Covance expects full-year 2009 revenue growth to be in the range of approximately 5% to 10% over 2008 and earnings per share to be in the range of $3.00 to $3.20. These results assume foreign exchange rates remain at budgeted levels throughout 2009, which would negatively impact year-on-year growth in revenue by approximately $100 million and earnings per share by $0.27 versus the average 2008 exchange rates. Excluding the impact of foreign exchange, revenue growth is expected to be in the range of approximately 10% to 15% and earnings growth is expected to be in the range of approximately 8% to 15%. Looking to the first quarter of 2009, we expect a modest sequential decline in earnings per share from the fourth quarter of 2008, relating largely to new operations coming online.

"The extraordinary strengthening of the US dollar will have a significant impact on our results in 2009," continued Mr. Herring. "Additionally, the slower project starts in early development are expected to continue into the first quarter and perhaps longer. The combination of these two issues is expected to more than offset the expected growth of our late-stage development services next year. Despite these near-term challenges, we continue to remain positive on our longer-term outlook. Our clients have an urgent need to develop new medicines and improve the productivity of their R&D methods. We believe Covance is the best-positioned CRO to help our pharmaceutical and biotechnology clients increase their R&D productivity, make cost structures more flexible, and reduce the time and cost of bringing a new drug through all stages of the development process."

Capital expenditures in 2009 are expected to be approximately $200 million, down $115 million from the $315 million target for 2008. Free cash flow (defined as operating cash flow less capital expenditures) in 2009 is expected to be approximately $90 million versus the expected use of $25 million in 2008. Both free cash flow targets assume DSOs remain at their current level of approximately 40 days.

The effective tax rate for 2009 is expected to be approximately 29%.

The Company's investor conference call will be webcast on December 18 at 9:00 am EST. Management's commentary and presentation slides will be available through www.covance.com.

Covance, with headquarters in Princeton, New Jersey, is one of the world's largest and most comprehensive drug development services companies with annual revenues greater than $1.5 billion, global operations in more than 20 countries, and approximately 9,600 employees worldwide. Information on Covance's products and services, recent press releases, and SEC filings can be obtained through its website at www.covance.com.

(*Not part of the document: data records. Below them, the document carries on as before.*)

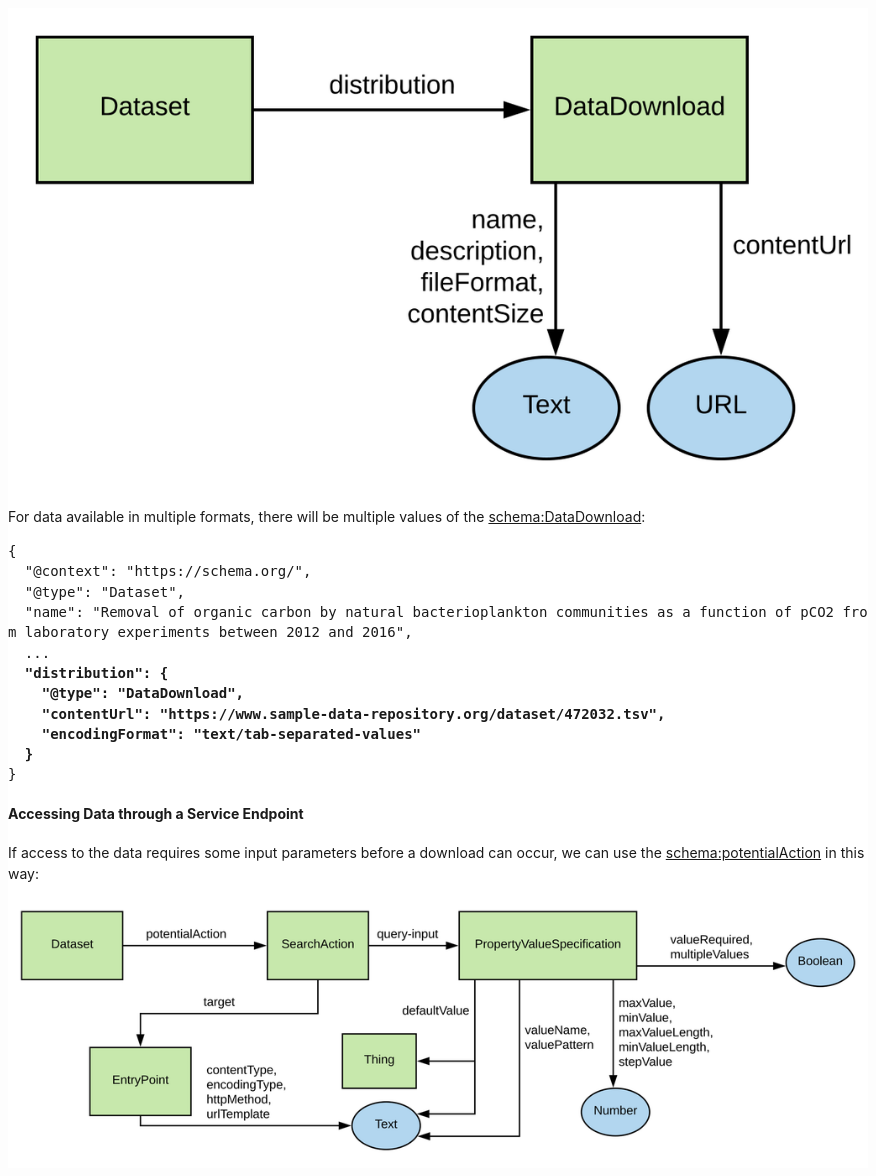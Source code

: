 ![Distributions](/assets/diagrams/dataset/dataset_distribution.svg "Dataset - Distributions")

For data available in multiple formats, there will be multiple values of the [schema:DataDownload](https://schema.org/DataDownload):

<pre>
{
  "@context": "https://schema.org/",
  "@type": "Dataset",
  "name": "Removal of organic carbon by natural bacterioplankton communities as a function of pCO2 from laboratory experiments between 2012 and 2016",
  ...
  <strong>"distribution": {
    "@type": "DataDownload",
    "contentUrl": "https://www.sample-data-repository.org/dataset/472032.tsv",
    "encodingFormat": "text/tab-separated-values"
  }</strong>
}
</pre>


#### Accessing Data through a Service Endpoint

If access to the data requires some input parameters before a download can occur, we can use the [schema:potentialAction](https://schema.org/potentialAction) in this way:

![Service Endpoint](/assets/diagrams/dataset/dataset_service-endpoint.svg "Dataset - Service Endpoint")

Statements contained in this press release, which are not historical facts, such as statements about prospective earnings, savings, revenue, operations, revenue and earnings growth and other financial results are forward-looking statements pursuant to the safe harbor provisions of the Private Securities Litigation Reform Act of 1995. All such forward-looking statements including the statements contained herein regarding anticipated trends in the Company's business are based largely on management's expectations and are subject to and qualified by risks and uncertainties that could cause actual results to differ materially from those expressed or implied by such statements. These risks and uncertainties include, without limitation, competitive factors, outsourcing trends in the pharmaceutical industry, levels of industry research and development spending, the Company's ability to continue to attract and retain qualified personnel, the fixed price nature of contracts or the loss of large contracts, risks associated with acquisitions and investments, the Company's ability to increase order volume, the pace of translation of orders into revenue in late-stage development services, and other factors described in the Company's filings with the Securities and Exchange Commission including its Annual Report on Form 10-K and Quarterly Reports on Form 10-Q. The Company undertakes no duty to update any forward looking statement to conform the statement to actual results or changes in the Company's expectations.